**DATA FOR PROCESSING:**
──────────────────────────────

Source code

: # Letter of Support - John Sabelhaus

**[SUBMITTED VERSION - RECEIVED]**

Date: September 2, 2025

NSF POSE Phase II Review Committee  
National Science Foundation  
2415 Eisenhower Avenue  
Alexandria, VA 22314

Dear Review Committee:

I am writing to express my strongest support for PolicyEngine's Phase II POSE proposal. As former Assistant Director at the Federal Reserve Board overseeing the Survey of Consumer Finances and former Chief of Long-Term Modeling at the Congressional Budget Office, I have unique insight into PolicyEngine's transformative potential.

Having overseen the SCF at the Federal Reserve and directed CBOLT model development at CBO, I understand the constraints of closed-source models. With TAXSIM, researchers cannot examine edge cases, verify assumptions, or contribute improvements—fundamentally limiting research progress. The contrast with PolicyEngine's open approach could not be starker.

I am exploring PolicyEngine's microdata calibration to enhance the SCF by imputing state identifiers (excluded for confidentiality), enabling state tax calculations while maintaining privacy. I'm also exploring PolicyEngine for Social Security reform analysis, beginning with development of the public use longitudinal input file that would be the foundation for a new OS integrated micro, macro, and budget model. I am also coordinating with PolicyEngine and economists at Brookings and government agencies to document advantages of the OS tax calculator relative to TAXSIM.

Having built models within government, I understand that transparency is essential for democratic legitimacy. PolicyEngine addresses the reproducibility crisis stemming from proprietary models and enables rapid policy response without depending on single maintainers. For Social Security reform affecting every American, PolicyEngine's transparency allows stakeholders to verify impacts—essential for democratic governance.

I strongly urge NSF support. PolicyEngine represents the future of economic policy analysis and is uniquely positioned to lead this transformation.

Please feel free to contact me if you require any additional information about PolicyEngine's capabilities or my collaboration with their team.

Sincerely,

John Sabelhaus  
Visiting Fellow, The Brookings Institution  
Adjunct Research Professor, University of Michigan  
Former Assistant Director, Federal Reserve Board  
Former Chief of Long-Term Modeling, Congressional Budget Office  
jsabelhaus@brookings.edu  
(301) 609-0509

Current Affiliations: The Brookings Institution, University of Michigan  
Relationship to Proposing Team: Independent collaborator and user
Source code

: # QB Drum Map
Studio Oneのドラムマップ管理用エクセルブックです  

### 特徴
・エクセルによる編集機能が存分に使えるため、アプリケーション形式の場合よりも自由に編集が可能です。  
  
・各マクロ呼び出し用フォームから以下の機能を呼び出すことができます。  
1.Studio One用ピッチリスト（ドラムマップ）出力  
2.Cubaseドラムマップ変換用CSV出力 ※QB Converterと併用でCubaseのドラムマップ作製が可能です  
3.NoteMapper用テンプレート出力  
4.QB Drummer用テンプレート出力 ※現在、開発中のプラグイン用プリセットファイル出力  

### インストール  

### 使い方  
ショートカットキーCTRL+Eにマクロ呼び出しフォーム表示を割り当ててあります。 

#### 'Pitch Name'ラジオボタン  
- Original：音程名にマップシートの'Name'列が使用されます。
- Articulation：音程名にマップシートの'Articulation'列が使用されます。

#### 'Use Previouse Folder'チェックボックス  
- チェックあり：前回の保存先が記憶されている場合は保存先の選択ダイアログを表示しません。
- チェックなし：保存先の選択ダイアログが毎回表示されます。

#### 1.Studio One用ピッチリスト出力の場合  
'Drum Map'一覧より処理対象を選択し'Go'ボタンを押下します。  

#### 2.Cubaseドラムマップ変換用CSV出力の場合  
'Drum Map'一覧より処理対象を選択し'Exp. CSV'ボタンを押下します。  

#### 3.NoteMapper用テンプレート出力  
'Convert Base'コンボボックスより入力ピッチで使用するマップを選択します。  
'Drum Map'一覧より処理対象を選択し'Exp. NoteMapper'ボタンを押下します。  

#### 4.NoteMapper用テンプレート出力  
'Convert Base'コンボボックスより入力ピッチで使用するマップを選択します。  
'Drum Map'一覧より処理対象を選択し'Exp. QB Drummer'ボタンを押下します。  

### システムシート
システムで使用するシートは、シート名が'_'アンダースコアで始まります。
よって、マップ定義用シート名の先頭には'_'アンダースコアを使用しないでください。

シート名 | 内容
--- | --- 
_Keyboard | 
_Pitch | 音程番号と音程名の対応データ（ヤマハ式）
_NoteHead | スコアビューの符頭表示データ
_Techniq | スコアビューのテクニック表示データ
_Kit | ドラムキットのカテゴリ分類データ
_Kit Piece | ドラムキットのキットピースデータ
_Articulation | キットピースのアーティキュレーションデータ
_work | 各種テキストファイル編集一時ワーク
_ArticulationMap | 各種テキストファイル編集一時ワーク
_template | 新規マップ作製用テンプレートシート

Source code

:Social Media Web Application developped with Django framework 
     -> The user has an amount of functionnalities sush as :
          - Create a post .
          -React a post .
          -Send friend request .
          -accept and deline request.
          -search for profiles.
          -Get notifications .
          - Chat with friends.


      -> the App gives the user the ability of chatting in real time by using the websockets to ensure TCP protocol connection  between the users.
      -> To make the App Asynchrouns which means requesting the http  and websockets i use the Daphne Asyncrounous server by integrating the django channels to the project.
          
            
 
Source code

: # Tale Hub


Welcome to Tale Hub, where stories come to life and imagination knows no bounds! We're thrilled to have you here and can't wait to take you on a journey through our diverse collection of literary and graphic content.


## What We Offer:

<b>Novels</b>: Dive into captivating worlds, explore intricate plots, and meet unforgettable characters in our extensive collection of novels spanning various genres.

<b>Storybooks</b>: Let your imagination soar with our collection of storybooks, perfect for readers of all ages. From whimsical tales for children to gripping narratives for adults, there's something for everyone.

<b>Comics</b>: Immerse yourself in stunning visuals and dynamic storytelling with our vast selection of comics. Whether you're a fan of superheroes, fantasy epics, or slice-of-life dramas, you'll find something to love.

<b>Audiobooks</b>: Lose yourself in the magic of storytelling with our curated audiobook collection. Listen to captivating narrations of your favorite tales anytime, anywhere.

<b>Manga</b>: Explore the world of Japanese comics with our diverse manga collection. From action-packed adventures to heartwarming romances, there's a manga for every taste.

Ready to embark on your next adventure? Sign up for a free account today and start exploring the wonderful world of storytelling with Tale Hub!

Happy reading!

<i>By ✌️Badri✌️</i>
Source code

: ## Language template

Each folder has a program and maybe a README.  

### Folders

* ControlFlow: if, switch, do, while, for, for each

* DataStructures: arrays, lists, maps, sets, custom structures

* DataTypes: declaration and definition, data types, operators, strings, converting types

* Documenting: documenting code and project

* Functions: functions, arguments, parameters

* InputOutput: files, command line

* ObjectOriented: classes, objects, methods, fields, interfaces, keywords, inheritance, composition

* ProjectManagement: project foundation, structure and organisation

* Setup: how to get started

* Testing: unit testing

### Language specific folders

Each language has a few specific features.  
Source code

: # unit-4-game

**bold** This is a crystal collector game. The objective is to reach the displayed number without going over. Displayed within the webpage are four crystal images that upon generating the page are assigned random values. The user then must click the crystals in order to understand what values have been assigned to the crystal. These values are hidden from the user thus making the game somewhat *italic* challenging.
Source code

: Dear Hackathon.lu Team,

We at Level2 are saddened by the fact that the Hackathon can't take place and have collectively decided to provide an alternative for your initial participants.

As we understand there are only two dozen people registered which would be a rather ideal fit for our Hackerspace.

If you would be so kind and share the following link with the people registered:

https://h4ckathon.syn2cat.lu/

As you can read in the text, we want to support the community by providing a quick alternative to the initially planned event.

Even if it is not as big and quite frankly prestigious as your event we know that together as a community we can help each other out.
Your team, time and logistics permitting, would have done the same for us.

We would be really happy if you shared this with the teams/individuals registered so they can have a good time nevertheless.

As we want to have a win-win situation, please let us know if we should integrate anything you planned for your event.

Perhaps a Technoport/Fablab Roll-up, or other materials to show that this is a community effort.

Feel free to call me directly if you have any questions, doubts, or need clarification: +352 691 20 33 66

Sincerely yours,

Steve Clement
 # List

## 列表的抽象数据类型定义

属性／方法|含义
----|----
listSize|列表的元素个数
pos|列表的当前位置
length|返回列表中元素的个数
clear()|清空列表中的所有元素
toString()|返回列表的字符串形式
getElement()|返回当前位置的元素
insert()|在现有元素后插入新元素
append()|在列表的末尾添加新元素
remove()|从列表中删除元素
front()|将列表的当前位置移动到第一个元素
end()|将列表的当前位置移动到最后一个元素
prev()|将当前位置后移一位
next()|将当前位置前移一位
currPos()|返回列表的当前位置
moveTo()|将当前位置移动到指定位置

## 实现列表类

──────────────────────────────

Extract from the listing above the lines between the line containing "https://h4ckathon.syn2cat.lu/" and the line containing "prev()|将当前位置后移一位", keeping both of those lines. Output nothing else.

https://h4ckathon.syn2cat.lu/

As you can read in the text, we want to support the community by providing a quick alternative to the initially planned event.

Even if it is not as big and quite frankly prestigious as your event we know that together as a community we can help each other out.
Your team, time and logistics permitting, would have done the same for us.

We would be really happy if you shared this with the teams/individuals registered so they can have a good time nevertheless.

As we want to have a win-win situation, please let us know if we should integrate anything you planned for your event.

Perhaps a Technoport/Fablab Roll-up, or other materials to show that this is a community effort.

Feel free to call me directly if you have any questions, doubts, or need clarification: +352 691 20 33 66

Sincerely yours,

Steve Clement
 # List

## 列表的抽象数据类型定义

属性／方法|含义
----|----
listSize|列表的元素个数
pos|列表的当前位置
length|返回列表中元素的个数
clear()|清空列表中的所有元素
toString()|返回列表的字符串形式
getElement()|返回当前位置的元素
insert()|在现有元素后插入新元素
append()|在列表的末尾添加新元素
remove()|从列表中删除元素
front()|将列表的当前位置移动到第一个元素
end()|将列表的当前位置移动到最后一个元素
prev()|将当前位置后移一位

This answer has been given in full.